- **TASK DETAILS**:
Every line in the data below from the one containing "### Particles" down to the one containing "Full details can", both included, must be retyped exactly; no other line is to appear.

- **SUPPLIED MATERIAL**:
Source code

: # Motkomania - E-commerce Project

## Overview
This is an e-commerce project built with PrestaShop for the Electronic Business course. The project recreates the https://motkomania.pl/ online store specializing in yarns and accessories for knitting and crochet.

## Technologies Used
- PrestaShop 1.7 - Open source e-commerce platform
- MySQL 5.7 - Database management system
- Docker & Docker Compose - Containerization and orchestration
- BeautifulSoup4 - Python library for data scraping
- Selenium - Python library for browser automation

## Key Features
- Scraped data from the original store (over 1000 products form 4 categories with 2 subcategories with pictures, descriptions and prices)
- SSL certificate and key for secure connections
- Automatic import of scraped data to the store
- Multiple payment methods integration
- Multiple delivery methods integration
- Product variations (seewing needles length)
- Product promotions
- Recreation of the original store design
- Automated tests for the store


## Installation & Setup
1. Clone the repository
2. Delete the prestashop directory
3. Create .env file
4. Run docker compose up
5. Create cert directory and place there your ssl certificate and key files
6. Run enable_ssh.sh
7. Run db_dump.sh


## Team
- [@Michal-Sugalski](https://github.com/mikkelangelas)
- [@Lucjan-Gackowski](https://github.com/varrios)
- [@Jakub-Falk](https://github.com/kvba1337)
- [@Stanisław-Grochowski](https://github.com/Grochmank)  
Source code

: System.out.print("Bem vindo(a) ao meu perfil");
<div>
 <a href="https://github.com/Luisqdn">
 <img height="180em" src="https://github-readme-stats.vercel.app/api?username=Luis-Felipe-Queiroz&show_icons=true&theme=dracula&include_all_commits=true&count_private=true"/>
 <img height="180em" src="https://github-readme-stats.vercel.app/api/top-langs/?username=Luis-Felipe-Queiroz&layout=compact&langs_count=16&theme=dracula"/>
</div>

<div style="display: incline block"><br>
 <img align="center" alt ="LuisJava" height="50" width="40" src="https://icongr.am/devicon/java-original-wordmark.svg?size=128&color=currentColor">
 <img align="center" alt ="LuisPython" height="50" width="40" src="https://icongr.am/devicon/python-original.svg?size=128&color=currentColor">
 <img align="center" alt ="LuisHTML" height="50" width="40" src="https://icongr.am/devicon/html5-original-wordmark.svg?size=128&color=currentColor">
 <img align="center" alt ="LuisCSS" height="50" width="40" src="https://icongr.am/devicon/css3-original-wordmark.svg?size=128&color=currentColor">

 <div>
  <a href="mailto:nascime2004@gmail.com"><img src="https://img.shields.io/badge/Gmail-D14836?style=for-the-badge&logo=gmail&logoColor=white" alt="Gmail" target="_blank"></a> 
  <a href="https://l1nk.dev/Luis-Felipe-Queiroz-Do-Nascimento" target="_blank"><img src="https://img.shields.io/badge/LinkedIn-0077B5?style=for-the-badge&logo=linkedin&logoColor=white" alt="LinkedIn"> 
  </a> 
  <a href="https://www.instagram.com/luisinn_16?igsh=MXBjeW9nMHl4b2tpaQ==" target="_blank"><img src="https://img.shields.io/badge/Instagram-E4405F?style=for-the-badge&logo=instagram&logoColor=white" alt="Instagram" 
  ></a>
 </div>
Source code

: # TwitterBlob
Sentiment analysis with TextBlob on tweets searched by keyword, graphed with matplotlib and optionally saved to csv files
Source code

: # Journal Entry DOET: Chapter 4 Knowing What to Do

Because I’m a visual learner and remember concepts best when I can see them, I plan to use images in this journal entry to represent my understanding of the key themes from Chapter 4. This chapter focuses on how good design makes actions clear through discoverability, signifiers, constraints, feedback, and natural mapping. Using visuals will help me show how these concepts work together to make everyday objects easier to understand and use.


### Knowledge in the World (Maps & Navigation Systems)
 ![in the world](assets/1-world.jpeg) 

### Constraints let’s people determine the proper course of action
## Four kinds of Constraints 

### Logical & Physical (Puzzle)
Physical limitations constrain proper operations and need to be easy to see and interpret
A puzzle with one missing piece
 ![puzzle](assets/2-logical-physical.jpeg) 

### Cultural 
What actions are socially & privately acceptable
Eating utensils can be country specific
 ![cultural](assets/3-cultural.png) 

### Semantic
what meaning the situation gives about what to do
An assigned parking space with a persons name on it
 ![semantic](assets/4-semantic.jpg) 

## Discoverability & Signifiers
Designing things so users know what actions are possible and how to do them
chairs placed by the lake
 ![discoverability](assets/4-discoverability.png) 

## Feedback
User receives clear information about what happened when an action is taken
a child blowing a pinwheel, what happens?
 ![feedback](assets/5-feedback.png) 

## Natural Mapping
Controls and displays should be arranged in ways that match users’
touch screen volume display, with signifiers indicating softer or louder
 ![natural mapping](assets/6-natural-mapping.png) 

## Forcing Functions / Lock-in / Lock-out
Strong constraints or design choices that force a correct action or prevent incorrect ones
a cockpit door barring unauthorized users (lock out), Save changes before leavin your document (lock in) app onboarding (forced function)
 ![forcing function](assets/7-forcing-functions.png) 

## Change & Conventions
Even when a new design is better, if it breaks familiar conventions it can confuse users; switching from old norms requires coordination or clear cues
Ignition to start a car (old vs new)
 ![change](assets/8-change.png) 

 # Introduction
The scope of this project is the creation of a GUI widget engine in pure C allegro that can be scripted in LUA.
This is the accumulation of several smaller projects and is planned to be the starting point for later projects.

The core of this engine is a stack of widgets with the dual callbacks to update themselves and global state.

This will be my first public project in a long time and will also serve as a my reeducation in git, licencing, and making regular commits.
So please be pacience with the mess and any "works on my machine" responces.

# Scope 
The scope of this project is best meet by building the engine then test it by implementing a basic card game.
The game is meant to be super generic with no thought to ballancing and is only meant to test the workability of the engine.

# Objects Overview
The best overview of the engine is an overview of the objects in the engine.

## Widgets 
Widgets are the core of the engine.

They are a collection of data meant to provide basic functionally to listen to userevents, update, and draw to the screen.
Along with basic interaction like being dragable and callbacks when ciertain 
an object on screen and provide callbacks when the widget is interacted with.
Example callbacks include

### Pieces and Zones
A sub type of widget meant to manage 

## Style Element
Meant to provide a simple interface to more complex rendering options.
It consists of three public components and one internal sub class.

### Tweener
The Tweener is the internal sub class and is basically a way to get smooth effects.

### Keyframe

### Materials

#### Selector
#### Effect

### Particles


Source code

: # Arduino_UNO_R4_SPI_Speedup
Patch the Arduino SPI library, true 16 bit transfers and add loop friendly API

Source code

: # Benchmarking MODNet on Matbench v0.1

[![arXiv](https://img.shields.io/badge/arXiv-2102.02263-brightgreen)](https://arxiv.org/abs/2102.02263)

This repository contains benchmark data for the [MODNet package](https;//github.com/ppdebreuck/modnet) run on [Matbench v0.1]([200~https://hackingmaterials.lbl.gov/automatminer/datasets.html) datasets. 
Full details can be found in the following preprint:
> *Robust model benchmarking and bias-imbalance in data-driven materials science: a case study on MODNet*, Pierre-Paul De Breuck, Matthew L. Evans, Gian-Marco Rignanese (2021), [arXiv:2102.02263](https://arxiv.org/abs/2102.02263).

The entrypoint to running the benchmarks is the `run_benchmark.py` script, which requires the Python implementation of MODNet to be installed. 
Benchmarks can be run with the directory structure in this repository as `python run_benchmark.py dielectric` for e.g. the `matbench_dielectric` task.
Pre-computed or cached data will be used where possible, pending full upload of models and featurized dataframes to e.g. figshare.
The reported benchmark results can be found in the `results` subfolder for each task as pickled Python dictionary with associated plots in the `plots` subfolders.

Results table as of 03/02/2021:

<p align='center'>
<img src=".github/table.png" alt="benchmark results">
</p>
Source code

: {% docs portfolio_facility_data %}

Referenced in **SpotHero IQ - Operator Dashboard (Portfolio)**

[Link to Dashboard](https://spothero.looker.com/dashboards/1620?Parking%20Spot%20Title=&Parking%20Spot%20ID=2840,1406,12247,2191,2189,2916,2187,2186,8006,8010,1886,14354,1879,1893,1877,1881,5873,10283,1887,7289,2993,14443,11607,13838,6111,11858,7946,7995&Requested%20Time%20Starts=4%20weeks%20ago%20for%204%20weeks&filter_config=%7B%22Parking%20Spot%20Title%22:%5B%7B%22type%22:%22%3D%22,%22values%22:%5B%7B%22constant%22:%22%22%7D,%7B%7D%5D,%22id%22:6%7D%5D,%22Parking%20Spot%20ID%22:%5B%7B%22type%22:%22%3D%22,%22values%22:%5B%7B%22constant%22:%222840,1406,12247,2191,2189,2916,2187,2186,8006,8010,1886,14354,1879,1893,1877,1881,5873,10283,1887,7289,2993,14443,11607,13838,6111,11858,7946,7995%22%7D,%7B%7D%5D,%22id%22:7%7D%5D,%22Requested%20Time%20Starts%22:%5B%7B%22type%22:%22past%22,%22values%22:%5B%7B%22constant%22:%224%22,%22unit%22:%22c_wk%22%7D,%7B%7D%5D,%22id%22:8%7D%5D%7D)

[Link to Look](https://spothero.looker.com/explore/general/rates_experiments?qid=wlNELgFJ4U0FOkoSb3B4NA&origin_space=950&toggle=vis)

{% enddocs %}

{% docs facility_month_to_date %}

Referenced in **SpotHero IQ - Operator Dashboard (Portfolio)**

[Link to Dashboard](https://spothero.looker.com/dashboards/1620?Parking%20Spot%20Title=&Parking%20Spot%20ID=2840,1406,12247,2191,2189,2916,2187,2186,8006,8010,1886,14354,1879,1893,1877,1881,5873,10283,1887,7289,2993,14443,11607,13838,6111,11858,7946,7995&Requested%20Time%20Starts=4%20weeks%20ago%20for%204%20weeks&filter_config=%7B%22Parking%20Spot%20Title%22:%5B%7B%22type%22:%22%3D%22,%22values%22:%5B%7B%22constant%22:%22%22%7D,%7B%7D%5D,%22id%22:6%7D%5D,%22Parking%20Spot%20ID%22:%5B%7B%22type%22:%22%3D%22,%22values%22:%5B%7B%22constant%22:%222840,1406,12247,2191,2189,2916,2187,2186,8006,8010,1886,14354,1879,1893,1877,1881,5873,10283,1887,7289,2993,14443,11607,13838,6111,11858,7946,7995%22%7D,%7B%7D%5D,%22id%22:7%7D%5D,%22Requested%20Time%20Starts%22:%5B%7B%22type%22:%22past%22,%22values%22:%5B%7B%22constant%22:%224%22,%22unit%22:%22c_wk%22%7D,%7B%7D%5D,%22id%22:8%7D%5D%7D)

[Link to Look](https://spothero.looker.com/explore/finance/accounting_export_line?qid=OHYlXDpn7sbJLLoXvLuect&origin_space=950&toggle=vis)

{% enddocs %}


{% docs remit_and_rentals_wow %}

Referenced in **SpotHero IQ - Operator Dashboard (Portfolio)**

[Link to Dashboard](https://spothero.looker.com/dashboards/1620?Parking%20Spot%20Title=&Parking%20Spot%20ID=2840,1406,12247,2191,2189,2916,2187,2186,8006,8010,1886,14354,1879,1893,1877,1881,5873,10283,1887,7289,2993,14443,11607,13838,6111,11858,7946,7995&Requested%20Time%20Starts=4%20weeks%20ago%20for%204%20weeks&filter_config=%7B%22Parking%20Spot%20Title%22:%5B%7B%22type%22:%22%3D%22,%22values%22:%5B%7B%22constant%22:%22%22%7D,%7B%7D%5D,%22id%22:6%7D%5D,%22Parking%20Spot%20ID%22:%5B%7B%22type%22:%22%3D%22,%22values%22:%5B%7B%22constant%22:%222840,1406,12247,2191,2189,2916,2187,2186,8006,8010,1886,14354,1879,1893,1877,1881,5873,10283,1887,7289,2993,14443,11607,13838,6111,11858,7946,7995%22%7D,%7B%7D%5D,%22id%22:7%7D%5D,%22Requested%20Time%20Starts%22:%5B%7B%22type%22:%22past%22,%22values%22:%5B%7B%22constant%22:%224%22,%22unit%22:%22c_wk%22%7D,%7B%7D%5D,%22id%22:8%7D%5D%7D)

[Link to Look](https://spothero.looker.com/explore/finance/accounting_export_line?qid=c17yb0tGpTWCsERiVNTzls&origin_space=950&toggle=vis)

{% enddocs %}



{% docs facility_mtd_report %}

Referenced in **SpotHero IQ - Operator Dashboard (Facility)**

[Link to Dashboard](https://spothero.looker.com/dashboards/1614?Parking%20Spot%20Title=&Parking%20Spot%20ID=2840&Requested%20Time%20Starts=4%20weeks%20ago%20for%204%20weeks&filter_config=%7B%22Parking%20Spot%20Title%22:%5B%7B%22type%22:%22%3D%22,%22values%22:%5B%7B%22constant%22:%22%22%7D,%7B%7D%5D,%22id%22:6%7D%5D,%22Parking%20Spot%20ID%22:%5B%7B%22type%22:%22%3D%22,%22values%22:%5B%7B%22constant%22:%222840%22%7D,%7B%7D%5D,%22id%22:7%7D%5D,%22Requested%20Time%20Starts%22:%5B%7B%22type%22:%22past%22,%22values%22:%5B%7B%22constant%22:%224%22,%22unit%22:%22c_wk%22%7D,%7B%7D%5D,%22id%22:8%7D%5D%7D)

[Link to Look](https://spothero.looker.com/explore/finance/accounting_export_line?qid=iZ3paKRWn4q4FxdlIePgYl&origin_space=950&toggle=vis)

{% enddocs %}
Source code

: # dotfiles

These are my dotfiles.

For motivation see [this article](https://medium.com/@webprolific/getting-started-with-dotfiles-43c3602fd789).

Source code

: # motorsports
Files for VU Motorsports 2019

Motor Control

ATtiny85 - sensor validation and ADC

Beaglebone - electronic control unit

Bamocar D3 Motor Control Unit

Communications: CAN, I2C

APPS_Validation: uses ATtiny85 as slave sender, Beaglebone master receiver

- **WRITTEN RESPONSE**:
### Particles


Source code

: # Arduino_UNO_R4_SPI_Speedup
Patch the Arduino SPI library, true 16 bit transfers and add loop friendly API

Source code

: # Benchmarking MODNet on Matbench v0.1

[![arXiv](https://img.shields.io/badge/arXiv-2102.02263-brightgreen)](https://arxiv.org/abs/2102.02263)

This repository contains benchmark data for the [MODNet package](https;//github.com/ppdebreuck/modnet) run on [Matbench v0.1]([200~https://hackingmaterials.lbl.gov/automatminer/datasets.html) datasets. 
Full details can be found in the following preprint:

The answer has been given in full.